PROVIDED DATA
▬▬▬

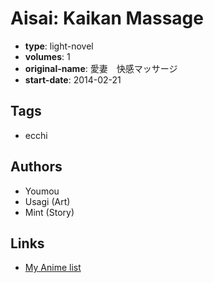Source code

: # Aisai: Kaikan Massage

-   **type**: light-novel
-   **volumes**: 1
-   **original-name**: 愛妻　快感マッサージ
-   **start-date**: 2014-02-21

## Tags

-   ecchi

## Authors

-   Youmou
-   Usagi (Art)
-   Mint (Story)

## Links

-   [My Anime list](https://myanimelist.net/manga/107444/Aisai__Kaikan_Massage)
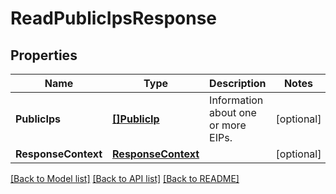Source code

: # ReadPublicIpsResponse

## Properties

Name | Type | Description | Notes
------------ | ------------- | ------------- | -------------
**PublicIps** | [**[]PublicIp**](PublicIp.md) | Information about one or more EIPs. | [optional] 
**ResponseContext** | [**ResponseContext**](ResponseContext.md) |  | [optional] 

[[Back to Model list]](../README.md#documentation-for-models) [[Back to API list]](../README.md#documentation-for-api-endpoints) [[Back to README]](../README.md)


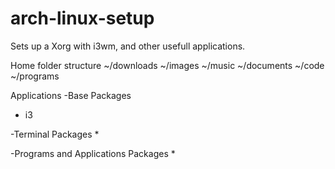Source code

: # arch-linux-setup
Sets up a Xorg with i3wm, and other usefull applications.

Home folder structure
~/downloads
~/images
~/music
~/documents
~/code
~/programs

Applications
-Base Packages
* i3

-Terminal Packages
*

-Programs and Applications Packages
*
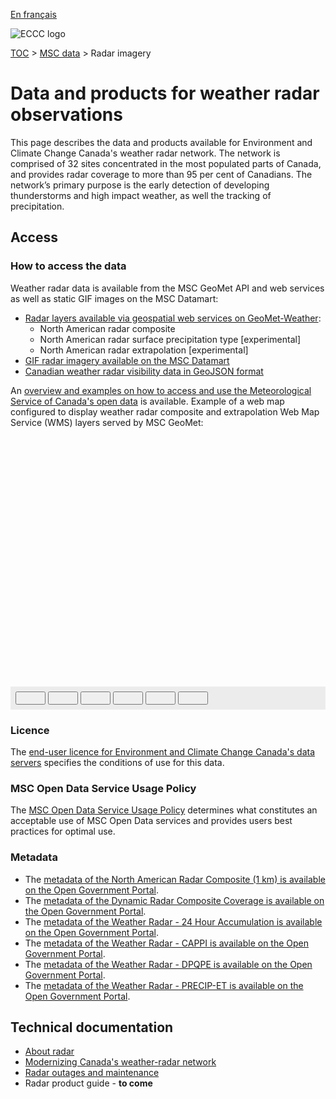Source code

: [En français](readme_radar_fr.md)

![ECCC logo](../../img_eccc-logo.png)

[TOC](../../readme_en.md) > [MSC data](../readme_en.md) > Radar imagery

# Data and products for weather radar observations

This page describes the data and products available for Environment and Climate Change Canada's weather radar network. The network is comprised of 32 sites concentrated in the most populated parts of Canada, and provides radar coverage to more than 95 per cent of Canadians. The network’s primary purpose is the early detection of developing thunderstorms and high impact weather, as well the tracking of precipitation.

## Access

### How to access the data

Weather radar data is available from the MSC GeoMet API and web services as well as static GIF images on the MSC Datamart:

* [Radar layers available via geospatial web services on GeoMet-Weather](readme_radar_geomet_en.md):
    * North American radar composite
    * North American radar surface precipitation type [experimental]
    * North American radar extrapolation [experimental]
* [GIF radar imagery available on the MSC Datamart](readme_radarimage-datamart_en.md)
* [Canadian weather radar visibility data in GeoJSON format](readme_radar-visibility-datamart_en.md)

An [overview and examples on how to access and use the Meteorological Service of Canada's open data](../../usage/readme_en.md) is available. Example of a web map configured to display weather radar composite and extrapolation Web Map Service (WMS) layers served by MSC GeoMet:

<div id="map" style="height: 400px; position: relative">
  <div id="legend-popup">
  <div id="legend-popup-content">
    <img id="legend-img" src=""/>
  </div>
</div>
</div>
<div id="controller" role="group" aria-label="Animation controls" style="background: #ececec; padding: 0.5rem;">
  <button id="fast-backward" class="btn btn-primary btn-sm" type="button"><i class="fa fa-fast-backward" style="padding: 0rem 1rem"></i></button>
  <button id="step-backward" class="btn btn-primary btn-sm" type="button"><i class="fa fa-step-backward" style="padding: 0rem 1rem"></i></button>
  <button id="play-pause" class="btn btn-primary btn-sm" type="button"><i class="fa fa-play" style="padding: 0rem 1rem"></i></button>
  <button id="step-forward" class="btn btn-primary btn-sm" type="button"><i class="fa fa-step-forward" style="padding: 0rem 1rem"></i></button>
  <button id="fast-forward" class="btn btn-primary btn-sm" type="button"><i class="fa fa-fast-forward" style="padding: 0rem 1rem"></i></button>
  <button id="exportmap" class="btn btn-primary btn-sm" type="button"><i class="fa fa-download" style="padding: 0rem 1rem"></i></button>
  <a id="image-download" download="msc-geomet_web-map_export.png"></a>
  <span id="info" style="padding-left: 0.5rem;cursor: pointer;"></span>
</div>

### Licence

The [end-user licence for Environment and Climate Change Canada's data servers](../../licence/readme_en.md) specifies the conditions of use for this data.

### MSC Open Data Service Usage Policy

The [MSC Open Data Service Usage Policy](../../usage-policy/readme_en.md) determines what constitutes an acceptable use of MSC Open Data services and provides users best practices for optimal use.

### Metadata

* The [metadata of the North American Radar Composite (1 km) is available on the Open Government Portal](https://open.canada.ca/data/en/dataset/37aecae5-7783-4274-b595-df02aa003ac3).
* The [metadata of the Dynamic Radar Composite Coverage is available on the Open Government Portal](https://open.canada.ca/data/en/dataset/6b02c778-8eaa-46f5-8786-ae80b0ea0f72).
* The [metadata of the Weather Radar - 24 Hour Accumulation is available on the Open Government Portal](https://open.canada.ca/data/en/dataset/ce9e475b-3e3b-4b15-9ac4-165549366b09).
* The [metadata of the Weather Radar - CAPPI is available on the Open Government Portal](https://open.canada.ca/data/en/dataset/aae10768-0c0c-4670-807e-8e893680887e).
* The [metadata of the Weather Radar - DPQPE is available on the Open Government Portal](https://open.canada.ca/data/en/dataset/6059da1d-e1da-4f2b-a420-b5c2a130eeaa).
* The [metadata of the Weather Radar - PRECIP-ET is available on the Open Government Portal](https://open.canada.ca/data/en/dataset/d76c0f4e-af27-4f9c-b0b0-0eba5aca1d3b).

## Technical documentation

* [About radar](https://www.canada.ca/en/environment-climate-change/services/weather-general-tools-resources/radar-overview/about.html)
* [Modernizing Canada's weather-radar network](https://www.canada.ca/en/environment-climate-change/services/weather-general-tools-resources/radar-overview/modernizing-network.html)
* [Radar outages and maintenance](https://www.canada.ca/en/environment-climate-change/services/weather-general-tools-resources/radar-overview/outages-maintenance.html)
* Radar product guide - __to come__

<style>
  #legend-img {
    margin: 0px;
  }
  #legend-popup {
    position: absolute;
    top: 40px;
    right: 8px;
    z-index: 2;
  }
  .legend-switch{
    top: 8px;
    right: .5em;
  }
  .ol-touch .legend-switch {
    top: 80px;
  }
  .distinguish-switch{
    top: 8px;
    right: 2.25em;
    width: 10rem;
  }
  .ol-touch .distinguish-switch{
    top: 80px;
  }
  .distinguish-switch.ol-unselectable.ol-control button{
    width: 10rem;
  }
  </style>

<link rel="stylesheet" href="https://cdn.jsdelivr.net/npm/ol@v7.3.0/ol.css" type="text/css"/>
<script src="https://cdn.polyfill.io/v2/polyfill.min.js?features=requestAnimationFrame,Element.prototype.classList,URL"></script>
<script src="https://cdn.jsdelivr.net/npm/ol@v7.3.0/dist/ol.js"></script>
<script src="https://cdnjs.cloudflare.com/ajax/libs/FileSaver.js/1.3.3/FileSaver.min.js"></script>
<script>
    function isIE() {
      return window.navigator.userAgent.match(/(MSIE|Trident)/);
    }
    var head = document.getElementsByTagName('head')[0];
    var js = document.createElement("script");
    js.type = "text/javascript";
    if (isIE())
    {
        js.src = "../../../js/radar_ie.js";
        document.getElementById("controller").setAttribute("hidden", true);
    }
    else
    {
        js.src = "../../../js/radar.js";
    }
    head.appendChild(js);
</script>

▬▬▬

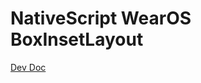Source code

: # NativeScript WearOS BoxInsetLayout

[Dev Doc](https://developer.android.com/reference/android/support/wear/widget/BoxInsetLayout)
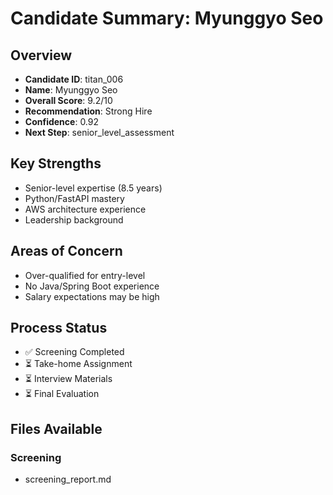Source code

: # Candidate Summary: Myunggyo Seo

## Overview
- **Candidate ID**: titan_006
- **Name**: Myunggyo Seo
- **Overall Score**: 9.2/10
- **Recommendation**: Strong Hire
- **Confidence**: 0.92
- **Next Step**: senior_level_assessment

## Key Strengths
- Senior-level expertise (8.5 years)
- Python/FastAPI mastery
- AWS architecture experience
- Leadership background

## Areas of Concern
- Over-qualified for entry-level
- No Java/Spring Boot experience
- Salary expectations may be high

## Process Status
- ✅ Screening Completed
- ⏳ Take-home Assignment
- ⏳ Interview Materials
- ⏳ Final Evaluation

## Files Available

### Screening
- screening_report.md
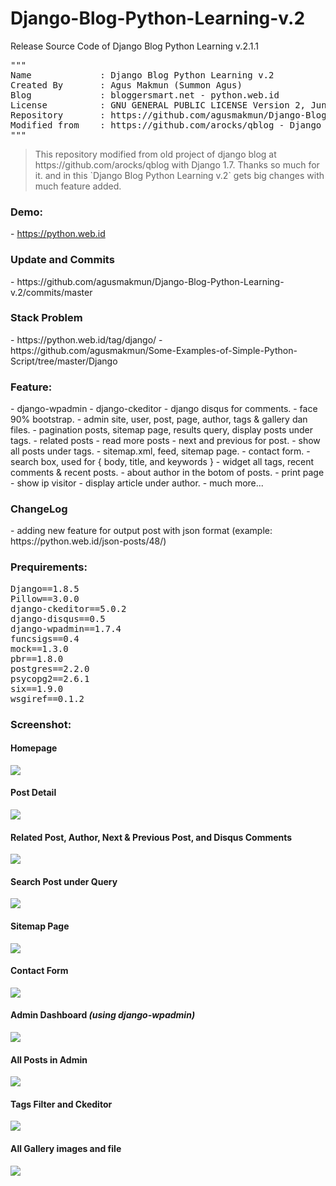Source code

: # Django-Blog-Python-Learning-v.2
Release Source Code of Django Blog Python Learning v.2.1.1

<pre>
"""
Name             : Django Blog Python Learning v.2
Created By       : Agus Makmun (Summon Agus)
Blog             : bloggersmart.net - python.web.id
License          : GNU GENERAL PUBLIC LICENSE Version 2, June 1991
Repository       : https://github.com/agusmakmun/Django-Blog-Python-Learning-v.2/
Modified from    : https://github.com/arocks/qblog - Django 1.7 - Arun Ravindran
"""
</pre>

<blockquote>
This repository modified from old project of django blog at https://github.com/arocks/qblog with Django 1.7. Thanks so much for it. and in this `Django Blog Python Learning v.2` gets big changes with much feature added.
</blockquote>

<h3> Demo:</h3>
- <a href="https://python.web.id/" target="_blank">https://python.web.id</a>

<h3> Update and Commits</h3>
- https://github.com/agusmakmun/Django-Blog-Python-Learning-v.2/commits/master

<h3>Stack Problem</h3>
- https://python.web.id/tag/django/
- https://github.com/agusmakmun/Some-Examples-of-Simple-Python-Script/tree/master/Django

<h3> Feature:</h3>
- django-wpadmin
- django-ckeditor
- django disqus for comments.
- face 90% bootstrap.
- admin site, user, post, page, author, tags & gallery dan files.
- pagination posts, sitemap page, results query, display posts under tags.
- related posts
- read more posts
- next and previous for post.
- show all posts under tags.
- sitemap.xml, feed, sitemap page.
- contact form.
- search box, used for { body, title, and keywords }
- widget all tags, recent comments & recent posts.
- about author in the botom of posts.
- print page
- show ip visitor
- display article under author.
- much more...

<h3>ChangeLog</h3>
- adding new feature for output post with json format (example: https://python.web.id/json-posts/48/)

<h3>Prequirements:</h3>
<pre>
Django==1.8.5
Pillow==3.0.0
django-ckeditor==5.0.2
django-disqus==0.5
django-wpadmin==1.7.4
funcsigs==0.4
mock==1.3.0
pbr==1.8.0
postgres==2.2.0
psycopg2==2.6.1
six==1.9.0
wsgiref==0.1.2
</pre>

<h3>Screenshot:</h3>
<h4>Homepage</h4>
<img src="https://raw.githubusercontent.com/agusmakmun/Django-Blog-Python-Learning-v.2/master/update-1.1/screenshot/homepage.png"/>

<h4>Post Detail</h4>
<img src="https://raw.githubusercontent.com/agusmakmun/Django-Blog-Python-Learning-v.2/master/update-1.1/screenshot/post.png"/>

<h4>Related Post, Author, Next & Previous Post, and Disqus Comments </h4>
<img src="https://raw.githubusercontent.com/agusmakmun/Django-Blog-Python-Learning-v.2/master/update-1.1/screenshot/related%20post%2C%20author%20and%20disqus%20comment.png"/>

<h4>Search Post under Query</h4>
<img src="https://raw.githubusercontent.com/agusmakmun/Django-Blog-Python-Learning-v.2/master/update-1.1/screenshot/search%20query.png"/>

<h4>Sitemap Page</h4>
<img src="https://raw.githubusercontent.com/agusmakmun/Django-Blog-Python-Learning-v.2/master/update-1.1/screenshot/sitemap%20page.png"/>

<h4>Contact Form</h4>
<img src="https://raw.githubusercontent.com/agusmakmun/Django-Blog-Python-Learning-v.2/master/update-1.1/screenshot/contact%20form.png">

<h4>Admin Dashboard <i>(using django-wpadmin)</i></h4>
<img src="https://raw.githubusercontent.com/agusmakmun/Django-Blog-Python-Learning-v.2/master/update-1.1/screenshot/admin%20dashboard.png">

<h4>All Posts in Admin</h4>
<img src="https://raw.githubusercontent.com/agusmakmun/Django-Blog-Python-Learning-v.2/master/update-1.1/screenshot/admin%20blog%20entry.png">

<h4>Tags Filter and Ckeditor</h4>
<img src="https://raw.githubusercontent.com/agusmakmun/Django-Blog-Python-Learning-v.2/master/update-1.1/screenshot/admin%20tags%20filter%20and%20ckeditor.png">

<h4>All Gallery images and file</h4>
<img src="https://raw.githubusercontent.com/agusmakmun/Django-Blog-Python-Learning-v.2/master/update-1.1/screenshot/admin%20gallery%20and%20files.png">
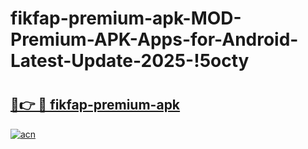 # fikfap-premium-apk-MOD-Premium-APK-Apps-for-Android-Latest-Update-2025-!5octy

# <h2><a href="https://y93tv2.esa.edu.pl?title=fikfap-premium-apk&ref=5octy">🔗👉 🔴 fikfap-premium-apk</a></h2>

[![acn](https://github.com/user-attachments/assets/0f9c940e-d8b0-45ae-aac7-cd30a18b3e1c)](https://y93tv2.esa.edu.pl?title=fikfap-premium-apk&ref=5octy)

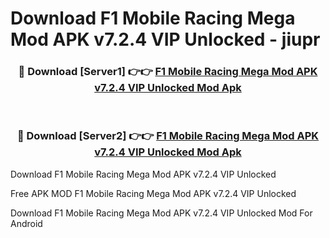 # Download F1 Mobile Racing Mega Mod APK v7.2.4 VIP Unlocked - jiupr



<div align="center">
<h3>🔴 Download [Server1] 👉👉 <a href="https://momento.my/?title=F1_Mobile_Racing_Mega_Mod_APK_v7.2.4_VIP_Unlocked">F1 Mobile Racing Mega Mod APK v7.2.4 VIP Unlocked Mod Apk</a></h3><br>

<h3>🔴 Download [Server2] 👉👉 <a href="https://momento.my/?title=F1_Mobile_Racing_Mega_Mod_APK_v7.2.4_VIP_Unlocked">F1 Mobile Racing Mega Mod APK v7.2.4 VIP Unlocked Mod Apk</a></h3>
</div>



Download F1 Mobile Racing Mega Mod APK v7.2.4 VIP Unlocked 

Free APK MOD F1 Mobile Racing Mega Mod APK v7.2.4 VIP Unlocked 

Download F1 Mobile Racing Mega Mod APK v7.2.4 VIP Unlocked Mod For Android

▬▬▬

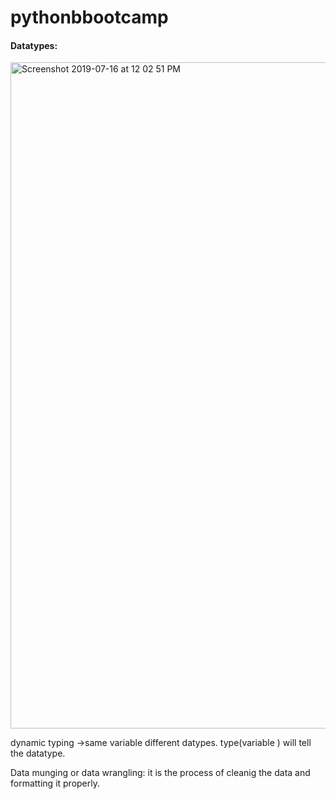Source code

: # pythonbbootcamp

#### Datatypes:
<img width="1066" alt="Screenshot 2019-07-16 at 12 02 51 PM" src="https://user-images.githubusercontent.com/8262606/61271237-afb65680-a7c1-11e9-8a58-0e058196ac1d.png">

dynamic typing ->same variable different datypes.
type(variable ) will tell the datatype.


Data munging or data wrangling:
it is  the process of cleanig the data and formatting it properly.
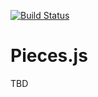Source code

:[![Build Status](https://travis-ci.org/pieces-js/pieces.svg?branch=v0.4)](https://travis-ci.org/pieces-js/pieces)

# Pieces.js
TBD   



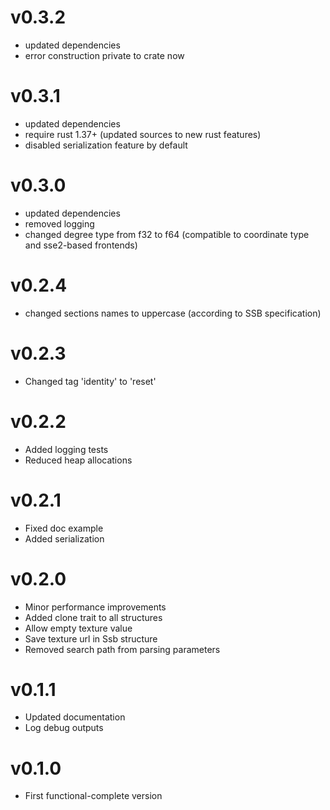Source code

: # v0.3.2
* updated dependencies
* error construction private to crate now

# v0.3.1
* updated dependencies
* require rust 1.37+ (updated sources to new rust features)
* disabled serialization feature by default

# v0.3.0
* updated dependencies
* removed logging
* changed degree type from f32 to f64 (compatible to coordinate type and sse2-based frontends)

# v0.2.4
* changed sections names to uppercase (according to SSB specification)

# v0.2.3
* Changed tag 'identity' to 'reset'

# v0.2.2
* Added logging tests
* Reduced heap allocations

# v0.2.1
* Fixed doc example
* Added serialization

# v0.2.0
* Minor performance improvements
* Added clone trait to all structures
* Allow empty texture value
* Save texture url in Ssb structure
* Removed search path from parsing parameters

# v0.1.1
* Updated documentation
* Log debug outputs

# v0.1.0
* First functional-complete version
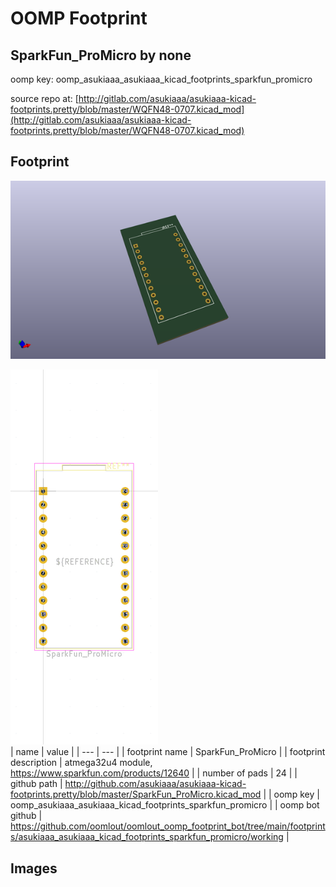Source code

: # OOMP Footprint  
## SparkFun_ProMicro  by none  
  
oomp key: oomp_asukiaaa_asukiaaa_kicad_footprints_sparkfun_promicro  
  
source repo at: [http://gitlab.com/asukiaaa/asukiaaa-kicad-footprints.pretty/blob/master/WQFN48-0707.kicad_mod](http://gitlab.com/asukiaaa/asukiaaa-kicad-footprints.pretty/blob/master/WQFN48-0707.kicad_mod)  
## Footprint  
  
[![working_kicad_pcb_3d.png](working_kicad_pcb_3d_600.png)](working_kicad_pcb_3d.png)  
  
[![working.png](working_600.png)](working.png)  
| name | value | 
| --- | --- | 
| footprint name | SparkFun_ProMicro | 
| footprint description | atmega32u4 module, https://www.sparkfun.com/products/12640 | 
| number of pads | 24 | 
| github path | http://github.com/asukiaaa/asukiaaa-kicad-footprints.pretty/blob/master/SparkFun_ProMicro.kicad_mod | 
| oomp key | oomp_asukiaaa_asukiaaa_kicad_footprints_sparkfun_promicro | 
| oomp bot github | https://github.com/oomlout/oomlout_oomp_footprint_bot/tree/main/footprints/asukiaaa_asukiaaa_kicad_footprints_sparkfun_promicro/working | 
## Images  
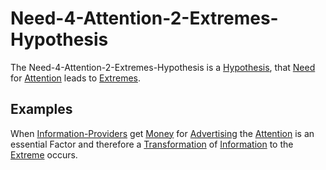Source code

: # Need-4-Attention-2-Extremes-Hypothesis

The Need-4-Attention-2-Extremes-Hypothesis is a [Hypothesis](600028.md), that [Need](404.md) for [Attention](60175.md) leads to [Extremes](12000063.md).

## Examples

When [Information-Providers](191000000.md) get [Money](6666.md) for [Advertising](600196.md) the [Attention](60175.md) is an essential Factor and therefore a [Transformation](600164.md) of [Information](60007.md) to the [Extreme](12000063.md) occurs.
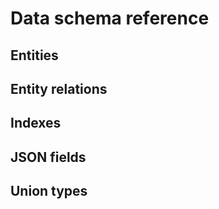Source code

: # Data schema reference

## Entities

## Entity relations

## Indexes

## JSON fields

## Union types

▬▬▬

Copy out, from the listing above, every line that contains the word "Status".

RESPONSE AREA
## Process Status
:[![Build Status](https://travis-ci.org/pieces-js/pieces.svg?branch=v0.4)](https://travis-ci.org/pieces-js/pieces)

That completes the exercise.